■ **Problem statement**:
Below are the records; copy exactly the stretch from the line containing "if value of" through the line containing "repeat the process", both ends included, and nothing else.

Stored data
——

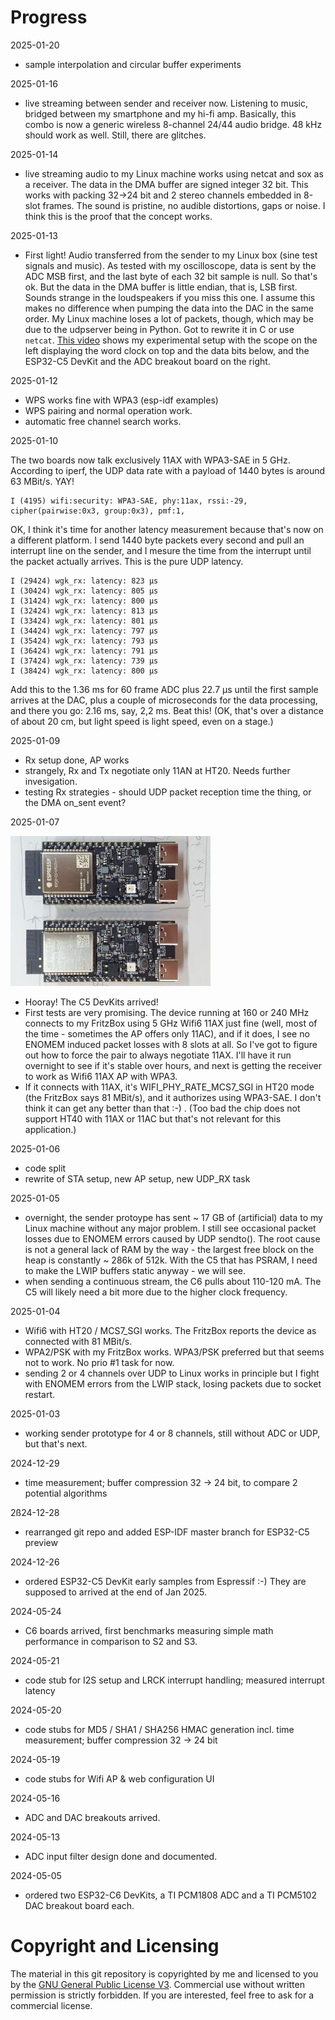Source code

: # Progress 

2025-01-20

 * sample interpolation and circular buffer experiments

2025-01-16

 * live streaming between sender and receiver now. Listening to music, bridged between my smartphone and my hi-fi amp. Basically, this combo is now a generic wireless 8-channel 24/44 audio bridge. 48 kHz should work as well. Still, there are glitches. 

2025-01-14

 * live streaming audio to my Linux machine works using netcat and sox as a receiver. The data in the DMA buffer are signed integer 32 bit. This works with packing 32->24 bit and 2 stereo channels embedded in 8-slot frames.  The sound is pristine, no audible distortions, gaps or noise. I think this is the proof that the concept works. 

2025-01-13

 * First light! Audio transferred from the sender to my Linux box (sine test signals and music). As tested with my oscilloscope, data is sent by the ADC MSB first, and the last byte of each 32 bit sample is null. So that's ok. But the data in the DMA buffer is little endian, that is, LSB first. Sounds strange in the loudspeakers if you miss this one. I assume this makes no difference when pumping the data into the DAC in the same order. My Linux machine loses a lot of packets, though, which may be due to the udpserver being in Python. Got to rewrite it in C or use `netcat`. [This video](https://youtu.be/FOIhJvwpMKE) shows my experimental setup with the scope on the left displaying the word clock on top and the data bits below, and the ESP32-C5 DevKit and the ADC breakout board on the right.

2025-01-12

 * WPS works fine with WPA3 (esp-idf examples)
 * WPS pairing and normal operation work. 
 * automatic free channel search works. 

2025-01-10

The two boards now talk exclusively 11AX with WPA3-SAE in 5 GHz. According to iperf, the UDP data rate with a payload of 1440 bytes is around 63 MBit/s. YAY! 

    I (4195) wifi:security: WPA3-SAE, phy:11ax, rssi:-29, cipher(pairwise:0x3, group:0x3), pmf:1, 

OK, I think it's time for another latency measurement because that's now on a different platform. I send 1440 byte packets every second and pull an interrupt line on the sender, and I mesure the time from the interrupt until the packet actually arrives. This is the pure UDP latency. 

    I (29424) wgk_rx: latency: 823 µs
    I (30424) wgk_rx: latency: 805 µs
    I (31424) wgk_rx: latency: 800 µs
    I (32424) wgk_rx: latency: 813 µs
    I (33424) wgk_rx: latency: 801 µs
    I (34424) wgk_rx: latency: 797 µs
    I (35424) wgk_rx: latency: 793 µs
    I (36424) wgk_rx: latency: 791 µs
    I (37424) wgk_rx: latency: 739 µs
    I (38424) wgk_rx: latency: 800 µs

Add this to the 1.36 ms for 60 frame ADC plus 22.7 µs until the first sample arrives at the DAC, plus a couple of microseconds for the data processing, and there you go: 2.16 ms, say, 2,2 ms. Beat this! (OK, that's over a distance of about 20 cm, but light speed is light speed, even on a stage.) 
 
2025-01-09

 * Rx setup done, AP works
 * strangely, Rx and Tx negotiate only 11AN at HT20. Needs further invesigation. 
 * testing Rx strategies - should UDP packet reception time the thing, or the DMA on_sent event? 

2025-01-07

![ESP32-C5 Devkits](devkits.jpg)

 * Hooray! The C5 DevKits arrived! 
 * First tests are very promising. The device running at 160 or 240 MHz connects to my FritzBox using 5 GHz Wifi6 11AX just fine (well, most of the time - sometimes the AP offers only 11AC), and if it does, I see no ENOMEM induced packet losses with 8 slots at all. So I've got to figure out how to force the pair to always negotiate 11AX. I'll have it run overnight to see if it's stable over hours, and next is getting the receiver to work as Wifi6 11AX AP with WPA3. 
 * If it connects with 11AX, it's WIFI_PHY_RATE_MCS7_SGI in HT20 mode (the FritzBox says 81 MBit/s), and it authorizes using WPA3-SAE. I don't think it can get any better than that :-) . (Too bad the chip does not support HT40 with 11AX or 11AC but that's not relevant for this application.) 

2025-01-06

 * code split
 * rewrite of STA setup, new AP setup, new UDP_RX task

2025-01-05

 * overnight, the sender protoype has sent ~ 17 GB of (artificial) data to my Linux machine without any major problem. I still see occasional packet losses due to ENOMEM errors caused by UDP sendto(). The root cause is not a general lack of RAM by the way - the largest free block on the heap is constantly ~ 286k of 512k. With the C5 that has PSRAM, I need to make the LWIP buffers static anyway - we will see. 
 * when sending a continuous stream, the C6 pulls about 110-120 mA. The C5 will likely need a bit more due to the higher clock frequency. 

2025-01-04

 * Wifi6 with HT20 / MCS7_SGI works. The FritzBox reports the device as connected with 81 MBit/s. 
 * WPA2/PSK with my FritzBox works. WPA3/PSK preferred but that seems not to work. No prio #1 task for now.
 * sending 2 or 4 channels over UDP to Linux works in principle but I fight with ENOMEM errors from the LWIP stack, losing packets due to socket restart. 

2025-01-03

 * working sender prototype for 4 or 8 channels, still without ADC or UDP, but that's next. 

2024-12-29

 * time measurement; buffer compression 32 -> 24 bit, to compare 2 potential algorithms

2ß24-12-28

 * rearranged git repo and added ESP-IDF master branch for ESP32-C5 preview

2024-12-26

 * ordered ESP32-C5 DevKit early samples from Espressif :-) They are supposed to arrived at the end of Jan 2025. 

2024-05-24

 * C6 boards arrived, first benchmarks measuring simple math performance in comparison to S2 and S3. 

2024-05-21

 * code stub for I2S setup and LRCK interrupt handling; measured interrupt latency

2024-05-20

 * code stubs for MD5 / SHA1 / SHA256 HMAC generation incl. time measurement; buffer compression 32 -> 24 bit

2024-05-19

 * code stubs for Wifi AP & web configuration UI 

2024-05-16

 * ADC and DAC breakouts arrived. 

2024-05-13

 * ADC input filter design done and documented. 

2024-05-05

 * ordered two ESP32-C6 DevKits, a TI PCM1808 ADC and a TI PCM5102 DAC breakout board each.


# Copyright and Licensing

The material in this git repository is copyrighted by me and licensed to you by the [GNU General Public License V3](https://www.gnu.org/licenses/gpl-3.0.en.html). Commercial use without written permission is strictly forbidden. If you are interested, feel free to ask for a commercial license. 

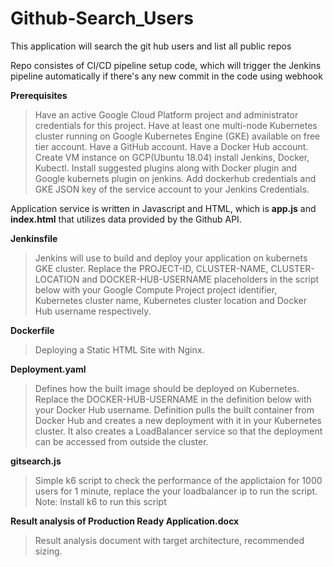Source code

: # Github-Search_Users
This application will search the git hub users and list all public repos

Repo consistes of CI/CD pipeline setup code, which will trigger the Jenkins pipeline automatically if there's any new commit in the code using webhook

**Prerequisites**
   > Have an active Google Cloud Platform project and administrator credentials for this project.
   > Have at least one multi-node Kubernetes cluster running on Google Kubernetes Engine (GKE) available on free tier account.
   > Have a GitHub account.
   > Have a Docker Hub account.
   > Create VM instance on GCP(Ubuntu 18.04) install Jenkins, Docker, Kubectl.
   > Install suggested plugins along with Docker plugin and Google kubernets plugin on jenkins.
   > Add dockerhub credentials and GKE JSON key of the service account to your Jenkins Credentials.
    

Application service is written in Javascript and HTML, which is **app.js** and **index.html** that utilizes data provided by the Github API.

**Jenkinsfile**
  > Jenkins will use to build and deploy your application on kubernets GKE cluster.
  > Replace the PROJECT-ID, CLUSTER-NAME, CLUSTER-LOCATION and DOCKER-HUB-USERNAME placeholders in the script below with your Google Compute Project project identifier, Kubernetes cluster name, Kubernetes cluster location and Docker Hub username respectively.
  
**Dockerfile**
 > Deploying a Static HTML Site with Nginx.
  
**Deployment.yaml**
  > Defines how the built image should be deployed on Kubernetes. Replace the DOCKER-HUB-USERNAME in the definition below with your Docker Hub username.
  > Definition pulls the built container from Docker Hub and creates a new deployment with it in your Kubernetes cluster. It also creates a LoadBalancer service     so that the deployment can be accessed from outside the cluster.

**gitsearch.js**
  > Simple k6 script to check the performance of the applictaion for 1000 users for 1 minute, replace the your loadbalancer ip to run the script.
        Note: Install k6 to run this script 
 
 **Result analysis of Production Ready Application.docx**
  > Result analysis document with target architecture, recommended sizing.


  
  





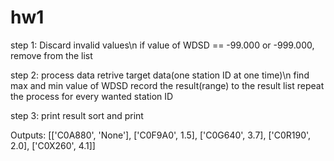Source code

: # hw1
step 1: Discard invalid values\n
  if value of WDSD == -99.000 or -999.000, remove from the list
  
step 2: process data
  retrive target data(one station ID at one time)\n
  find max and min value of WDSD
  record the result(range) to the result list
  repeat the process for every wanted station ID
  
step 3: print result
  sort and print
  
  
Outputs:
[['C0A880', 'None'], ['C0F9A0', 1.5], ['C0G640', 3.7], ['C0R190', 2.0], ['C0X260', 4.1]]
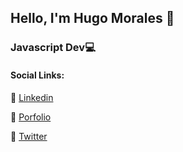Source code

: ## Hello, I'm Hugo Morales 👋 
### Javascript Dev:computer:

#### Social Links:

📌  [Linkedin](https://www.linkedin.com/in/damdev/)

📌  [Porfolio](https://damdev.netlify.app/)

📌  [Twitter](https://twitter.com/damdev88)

——

■ **Problem solution**:
  if value of WDSD == -99.000 or -999.000, remove from the list
  
step 2: process data
  retrive target data(one station ID at one time)\n
  find max and min value of WDSD
  record the result(range) to the result list
  repeat the process for every wanted station ID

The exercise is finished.